Extracted records:
+ + + +

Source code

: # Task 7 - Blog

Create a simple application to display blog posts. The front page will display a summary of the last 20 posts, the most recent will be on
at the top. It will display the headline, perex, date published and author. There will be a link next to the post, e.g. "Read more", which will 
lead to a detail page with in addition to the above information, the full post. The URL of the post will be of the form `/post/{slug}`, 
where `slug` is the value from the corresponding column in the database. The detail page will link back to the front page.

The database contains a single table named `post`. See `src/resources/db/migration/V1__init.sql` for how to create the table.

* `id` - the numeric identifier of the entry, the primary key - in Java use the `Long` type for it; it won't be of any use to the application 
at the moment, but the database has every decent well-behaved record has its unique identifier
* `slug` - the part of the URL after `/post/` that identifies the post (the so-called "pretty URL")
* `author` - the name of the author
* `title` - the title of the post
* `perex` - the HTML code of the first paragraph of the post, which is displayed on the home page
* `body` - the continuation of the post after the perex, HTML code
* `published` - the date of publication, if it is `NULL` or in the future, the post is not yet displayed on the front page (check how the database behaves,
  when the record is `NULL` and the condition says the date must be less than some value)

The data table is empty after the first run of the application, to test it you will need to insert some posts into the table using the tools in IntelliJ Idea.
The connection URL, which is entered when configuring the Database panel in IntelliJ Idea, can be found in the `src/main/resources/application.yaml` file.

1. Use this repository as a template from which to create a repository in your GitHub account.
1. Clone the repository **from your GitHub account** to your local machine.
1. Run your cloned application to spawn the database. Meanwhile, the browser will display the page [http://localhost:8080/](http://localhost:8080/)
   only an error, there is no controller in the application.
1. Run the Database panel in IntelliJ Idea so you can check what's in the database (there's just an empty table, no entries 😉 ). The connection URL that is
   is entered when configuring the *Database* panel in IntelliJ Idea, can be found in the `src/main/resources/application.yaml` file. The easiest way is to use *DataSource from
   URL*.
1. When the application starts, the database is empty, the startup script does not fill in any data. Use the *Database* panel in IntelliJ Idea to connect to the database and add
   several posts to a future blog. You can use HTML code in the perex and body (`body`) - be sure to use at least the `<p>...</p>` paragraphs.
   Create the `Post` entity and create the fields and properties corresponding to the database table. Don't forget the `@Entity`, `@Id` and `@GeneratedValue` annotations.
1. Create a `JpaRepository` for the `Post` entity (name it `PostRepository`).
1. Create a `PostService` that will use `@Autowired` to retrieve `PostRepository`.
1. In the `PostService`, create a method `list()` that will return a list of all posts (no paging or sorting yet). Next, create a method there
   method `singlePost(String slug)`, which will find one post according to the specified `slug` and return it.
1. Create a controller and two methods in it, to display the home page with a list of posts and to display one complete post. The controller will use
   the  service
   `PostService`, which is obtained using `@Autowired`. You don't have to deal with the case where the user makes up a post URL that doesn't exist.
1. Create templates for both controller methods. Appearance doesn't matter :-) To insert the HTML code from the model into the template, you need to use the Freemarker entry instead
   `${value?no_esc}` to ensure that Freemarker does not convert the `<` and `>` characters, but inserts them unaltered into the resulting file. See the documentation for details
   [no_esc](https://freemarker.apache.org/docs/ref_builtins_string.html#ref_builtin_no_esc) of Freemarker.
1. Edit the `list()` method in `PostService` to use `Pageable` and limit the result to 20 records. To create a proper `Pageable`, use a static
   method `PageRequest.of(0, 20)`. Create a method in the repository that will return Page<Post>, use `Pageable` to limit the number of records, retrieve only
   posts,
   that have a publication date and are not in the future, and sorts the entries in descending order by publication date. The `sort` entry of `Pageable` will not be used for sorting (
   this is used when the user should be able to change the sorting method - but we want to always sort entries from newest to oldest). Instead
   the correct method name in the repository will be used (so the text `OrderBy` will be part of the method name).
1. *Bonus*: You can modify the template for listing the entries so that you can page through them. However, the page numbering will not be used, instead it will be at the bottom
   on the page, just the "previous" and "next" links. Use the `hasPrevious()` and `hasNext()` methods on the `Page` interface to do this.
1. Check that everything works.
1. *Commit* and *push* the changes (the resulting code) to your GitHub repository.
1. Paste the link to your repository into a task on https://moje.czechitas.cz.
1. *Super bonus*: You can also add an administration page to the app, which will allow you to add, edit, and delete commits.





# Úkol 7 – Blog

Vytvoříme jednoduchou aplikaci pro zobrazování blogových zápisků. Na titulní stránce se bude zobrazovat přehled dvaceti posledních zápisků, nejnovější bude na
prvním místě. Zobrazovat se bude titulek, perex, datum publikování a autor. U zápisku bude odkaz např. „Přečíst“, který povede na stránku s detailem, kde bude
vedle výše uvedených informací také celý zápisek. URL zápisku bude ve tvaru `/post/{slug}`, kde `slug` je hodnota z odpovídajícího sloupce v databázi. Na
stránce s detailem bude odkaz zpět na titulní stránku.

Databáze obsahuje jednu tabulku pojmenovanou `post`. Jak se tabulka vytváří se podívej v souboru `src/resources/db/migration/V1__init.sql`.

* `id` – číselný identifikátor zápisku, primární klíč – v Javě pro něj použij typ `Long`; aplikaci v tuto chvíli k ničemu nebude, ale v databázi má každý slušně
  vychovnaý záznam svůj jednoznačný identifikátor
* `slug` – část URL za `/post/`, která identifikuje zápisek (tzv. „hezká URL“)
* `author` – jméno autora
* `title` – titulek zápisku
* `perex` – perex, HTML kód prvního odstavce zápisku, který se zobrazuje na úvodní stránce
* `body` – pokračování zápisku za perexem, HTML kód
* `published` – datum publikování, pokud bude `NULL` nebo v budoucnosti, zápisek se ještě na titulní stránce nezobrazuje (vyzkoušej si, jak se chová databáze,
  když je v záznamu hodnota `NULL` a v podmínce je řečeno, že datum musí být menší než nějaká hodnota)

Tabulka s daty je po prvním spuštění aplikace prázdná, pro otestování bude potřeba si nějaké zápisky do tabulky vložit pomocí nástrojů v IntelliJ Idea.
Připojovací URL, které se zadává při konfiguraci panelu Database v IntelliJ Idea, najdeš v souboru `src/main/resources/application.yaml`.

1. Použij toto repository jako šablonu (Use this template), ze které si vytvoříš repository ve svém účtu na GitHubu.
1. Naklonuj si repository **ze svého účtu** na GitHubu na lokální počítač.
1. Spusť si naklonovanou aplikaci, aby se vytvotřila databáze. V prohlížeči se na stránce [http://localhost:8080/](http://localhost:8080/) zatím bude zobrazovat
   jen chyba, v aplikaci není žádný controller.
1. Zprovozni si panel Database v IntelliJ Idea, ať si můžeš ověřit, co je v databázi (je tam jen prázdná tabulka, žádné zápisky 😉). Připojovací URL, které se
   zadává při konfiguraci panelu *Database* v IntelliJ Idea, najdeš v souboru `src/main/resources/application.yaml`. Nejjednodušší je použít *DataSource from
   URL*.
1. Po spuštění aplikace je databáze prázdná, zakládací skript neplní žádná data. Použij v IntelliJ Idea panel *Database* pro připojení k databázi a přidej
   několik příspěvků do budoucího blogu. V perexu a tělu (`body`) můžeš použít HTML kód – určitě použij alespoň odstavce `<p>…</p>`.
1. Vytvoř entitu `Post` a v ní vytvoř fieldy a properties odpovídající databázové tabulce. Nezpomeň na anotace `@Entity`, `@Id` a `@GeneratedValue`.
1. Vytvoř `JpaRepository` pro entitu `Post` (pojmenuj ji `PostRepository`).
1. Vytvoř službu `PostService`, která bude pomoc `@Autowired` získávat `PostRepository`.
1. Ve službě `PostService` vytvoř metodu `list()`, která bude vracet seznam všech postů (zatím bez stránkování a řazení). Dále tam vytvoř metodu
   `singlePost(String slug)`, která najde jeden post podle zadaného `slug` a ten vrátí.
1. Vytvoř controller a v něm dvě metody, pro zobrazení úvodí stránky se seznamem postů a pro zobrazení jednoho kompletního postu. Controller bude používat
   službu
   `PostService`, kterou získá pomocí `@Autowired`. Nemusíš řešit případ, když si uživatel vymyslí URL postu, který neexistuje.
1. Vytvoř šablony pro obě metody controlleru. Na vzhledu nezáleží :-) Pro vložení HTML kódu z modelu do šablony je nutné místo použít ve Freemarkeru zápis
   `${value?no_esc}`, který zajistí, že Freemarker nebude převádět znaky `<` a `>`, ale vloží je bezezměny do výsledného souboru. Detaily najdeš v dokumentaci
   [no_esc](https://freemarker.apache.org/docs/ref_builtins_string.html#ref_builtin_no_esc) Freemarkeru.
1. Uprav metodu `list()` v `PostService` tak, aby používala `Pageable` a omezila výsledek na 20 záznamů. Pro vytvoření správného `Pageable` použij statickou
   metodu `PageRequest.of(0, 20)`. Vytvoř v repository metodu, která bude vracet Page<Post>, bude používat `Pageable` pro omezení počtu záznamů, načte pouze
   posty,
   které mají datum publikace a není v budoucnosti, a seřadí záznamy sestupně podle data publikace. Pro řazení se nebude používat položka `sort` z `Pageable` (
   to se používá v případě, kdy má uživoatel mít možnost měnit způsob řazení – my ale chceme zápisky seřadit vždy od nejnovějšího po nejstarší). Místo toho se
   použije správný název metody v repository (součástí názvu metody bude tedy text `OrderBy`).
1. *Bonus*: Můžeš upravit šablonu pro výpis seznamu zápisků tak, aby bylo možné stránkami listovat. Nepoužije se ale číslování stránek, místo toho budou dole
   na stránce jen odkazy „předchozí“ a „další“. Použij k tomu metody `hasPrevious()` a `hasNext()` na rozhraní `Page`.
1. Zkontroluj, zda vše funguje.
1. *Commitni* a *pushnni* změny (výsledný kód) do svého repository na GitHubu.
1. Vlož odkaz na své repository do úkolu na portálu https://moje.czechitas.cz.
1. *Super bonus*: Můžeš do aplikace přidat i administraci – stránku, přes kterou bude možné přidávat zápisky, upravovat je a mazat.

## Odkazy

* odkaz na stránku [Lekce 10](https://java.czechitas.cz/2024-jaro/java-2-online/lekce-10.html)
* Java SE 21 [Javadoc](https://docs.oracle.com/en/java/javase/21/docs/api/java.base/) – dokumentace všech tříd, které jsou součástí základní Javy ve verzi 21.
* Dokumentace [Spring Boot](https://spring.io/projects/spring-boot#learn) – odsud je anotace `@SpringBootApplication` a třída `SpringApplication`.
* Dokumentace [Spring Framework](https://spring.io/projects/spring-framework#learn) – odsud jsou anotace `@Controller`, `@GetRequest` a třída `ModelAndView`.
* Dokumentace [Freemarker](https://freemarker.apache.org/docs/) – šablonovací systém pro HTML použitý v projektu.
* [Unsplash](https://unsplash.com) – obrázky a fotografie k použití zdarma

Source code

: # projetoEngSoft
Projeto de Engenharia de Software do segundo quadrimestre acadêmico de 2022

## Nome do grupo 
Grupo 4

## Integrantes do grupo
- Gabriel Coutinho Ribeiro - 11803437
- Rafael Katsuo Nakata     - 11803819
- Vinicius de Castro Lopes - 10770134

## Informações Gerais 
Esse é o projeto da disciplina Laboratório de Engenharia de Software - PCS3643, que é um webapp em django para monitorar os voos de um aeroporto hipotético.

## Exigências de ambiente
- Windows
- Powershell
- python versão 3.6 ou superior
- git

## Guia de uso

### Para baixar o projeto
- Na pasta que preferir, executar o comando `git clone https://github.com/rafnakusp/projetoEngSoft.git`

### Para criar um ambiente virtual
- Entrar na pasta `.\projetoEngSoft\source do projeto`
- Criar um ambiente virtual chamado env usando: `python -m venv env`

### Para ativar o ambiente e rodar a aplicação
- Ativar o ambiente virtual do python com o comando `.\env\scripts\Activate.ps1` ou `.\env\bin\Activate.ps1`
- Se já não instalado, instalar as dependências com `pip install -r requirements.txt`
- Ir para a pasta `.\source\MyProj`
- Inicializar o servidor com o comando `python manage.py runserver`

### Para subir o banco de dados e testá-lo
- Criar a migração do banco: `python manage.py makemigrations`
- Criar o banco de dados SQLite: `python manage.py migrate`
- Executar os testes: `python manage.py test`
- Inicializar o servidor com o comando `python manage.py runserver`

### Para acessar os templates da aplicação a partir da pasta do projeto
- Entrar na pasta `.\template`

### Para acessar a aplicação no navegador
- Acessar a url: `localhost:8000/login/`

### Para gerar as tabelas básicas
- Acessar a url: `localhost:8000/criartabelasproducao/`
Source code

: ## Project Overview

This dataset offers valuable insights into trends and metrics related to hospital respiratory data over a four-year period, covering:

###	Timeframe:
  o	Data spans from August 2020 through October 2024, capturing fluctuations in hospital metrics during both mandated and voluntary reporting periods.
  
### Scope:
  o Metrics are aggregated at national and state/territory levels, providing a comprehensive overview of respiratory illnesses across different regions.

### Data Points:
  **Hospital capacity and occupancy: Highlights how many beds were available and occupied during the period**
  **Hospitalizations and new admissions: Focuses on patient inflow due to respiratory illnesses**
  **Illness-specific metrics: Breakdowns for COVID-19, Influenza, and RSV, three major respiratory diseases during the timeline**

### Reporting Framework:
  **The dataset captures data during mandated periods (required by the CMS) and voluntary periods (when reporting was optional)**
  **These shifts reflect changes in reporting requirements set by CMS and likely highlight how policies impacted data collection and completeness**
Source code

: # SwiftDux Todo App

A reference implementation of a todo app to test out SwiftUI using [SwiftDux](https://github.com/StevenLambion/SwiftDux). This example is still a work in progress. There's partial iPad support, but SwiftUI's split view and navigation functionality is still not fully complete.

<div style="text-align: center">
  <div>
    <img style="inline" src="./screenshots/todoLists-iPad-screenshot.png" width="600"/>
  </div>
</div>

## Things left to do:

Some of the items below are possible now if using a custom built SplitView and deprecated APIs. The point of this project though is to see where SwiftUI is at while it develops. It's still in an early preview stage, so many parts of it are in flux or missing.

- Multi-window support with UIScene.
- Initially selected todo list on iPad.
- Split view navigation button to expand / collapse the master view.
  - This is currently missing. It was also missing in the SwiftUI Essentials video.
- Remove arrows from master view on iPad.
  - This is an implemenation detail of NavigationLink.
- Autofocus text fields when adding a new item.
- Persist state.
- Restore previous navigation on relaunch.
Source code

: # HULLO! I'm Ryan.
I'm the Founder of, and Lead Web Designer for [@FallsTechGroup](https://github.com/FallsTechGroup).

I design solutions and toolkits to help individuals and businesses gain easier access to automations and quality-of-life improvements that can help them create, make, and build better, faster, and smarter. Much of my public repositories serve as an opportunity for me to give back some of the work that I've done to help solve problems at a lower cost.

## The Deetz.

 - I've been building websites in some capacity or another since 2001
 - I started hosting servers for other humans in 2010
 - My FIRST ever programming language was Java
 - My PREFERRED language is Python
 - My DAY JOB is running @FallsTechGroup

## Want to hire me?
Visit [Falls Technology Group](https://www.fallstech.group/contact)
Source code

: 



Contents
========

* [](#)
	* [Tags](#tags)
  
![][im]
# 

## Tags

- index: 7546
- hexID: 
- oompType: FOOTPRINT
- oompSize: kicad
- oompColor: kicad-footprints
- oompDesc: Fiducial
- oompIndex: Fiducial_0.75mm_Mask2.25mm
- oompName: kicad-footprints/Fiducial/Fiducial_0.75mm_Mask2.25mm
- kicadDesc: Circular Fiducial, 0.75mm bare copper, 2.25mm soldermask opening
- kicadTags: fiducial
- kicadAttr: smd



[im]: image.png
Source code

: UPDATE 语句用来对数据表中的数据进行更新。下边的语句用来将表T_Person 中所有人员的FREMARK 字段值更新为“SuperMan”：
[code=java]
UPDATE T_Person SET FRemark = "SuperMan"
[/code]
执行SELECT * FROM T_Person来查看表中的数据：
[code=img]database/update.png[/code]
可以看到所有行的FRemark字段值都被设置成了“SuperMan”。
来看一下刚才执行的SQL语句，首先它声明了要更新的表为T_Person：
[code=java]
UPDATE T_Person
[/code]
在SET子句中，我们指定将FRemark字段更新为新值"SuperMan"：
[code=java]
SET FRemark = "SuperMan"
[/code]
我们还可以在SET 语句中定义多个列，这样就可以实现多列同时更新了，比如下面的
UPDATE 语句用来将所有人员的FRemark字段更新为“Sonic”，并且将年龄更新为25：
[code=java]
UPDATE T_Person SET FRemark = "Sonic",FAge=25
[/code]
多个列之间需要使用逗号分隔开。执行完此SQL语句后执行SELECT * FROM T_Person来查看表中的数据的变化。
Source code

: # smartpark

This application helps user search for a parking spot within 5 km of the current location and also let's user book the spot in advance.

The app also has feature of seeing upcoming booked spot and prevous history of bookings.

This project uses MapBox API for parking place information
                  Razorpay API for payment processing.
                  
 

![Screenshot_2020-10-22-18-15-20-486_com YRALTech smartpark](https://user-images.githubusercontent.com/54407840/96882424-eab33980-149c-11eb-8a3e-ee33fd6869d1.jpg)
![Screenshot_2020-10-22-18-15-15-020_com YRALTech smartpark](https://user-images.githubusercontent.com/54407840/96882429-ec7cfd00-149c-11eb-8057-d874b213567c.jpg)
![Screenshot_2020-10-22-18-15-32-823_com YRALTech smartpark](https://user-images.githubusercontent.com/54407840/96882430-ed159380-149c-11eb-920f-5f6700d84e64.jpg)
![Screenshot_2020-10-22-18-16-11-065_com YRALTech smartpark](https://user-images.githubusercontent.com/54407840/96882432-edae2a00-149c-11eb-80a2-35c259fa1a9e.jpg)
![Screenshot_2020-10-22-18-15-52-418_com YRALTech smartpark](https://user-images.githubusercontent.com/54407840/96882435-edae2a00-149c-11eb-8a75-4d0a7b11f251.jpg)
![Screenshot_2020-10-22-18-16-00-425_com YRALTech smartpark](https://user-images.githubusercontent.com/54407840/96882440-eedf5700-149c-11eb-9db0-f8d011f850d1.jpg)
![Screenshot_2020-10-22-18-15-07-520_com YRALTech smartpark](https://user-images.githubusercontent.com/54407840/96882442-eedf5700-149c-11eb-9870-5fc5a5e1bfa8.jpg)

+ + + +

• Task to complete: Which of the lines above hold the word "zadává"? Copy each one.

• Finished task:
Připojovací URL, které se zadává při konfiguraci panelu Database v IntelliJ Idea, najdeš v souboru `src/main/resources/application.yaml`.
   zadává při konfiguraci panelu *Database* v IntelliJ Idea, najdeš v souboru `src/main/resources/application.yaml`. Nejjednodušší je použít *DataSource from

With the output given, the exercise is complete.